Magnetic storage and magnetic recording are terms from engineering referring to the storage of data on a magnetized medium. Magnetic storage uses different patterns of magnetization in a magnetizable material to store data and is a form of non-volatile memory. The information is accessed using one or more read/write heads. As of 2009, magnetic storage media, primarily hard disks, are widely used to store computer data as well as audio and video signals. In the field of computing, the term magnetic storage is preferred and in the field of audio and video production, the term magnetic recording is more commonly used. The distinction is less technical and more a matter of preference.



Magnetic storage in the form of audio recording on a wire was publicized by Oberlin Smith in 1888. He filed a patent in September, 1878 but did not pursue the idea as his business was machine tools. The first publicly demonstrated (Paris Exposition of 1900) magnetic recorder was invented by Valdemar Poulsen in 1898. Poulsen's device recorded a signal on a wire wrapped around a drum. In 1928, Fritz Pfleumer developed the first magnetic tape recorder. Early magnetic storage devices were designed to record analog audio signals. Computer and now most audio and video magnetic storage devices record digital data.

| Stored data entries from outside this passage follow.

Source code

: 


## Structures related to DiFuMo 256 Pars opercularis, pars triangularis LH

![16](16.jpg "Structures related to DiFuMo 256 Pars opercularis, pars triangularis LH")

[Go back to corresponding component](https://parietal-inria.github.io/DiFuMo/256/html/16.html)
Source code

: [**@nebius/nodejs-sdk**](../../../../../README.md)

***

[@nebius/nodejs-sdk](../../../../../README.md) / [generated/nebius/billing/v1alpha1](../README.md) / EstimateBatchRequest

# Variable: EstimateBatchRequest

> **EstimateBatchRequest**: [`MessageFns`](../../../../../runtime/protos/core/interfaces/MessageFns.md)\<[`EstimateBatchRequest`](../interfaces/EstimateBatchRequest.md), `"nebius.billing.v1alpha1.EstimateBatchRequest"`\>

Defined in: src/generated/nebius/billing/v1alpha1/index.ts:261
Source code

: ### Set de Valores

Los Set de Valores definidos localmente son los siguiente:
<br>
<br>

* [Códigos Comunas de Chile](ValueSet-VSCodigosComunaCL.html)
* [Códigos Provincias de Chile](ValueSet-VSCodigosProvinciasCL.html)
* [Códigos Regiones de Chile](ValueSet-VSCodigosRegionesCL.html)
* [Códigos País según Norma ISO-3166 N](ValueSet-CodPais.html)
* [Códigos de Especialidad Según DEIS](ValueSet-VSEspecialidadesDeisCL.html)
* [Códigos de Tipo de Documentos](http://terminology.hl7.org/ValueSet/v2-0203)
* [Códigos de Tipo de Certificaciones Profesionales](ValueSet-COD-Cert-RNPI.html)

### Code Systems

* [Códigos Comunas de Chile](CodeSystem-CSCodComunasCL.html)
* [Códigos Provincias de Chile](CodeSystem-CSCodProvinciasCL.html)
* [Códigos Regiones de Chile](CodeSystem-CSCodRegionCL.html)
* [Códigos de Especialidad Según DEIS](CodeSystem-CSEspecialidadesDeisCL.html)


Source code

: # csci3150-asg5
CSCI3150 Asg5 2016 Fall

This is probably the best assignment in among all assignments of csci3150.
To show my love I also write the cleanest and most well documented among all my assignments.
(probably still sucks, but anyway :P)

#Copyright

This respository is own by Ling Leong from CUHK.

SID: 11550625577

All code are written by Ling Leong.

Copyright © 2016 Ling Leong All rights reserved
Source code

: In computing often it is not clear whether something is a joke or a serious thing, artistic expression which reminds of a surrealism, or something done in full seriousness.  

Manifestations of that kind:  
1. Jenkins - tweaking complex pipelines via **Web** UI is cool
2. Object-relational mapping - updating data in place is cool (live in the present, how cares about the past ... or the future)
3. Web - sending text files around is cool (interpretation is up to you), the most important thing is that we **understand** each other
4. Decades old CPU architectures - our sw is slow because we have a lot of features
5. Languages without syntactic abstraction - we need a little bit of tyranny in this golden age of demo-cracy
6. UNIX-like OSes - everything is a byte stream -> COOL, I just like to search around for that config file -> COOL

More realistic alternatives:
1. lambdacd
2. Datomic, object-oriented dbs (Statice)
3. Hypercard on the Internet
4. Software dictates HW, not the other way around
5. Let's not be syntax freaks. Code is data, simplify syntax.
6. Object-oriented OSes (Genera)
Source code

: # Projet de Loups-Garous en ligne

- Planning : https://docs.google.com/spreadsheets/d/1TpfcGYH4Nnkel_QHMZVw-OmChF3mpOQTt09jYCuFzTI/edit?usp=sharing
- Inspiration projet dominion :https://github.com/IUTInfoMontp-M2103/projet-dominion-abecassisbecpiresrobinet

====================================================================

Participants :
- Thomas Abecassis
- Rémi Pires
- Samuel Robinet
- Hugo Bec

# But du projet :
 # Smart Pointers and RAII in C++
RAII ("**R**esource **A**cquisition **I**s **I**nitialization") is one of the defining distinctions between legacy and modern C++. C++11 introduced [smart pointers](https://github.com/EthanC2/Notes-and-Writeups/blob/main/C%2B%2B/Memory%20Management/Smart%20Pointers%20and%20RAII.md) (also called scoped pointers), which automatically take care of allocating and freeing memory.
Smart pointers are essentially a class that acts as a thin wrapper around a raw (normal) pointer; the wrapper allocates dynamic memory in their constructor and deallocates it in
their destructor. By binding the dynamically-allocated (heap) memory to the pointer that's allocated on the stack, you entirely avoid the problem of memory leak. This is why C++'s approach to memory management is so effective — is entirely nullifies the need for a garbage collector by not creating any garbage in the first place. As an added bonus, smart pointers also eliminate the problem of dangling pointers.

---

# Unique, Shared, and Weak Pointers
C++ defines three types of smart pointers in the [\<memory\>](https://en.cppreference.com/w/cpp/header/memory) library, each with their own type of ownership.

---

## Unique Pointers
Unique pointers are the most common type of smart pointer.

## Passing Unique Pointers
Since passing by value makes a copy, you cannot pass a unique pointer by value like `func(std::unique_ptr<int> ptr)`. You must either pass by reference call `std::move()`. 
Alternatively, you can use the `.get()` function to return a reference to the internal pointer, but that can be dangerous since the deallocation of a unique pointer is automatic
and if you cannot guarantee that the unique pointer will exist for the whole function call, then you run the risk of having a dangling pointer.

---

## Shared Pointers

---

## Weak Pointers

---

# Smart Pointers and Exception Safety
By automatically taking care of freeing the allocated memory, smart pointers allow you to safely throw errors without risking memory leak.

In old computers, magnetic storage was also used for primary storage in a form of magnetic drum, or core memory, core rope memory, thin film memory, twistor memory or bubble memory. Unlike modern computers, magnetic tape was also often used for secondary storage.

Magnetic recording classes

Analog recording

Analog recording is based on the fact that remnant magnetization of the a material depends on applied fields. The magnetic materials are normally in the form a tape and the tape is initially demagnetized. When recording, the tape runs at a constant speed. The writing head magnetizes the tape with current that proportional to the signal. Then a magnetization distribution is achieved along the magnetic tape. Finally, the distribution of the magnetization can be read out and change back to original signal. The magnetic tape is typically made by embedding magnetic particles in a plastic binder on a polyester film tape. The commonly used magnetic particles are Iron oxide particles or Chromium oxide and metal particles with size of 0.5 micrometers[1]. Analog recording was very popular in audio and video recording. In the past 20 years,however, they were gradually replaced by digital recording[2].

Digital recording

Instead of creating a magnetization distribution in analog recording, digital recording only need two stable magnetic states, which are the +Ms and -Ms on the hysteresis loop. Examples of digital recording are floppy disks and HDDs. Since digital recording is the main process nowadays and probably in the coming future, the details of magnetic recording will be discussed in the rest of the project using the HDD as an example.

Magneto-optical recording

Magneto-optical recording writes/reads optically. When writing, the magnetic medium is heated locally by a laser, which induces a rapid decrease of coercive field. Then, a small magnetic field can by used to switch the magnetization. The reading process is based on magneto-optical Kerr effect. The magnetic medium are typically amorphous R-FeCo thin film (R being a rare earth element). Magneto-optical recording is not very popular. One famous example is Minidisc developed by Sony.

Domain propagation memory

Domain propagation memory is also called bubble memory. The basic idea is to control domain wall motion in a magnetic medium that free of microstructure. Bubble refers to stable cylindrical domain. The information is then recorded by the presence/absence of bubble domain. Domain propagation memory has high insensitivity to shock and vibration, so its application are usually in space and aeronautics.

Technical details

Access method

Magnetic storage media can be classified as either sequential access memory or random access memory although in some cases the distinction is not perfectly clear. In the case of magnetic wire, the read/write head only covers a very small part of the recording surface at any given time. Accessing different parts of the wire involves winding the wire forward or backward until the point of interest is found. The time to access this point depends on how far away it is from the starting point. The case of ferrite-core memory is the opposite. Every core location is immediately accessible at any given time.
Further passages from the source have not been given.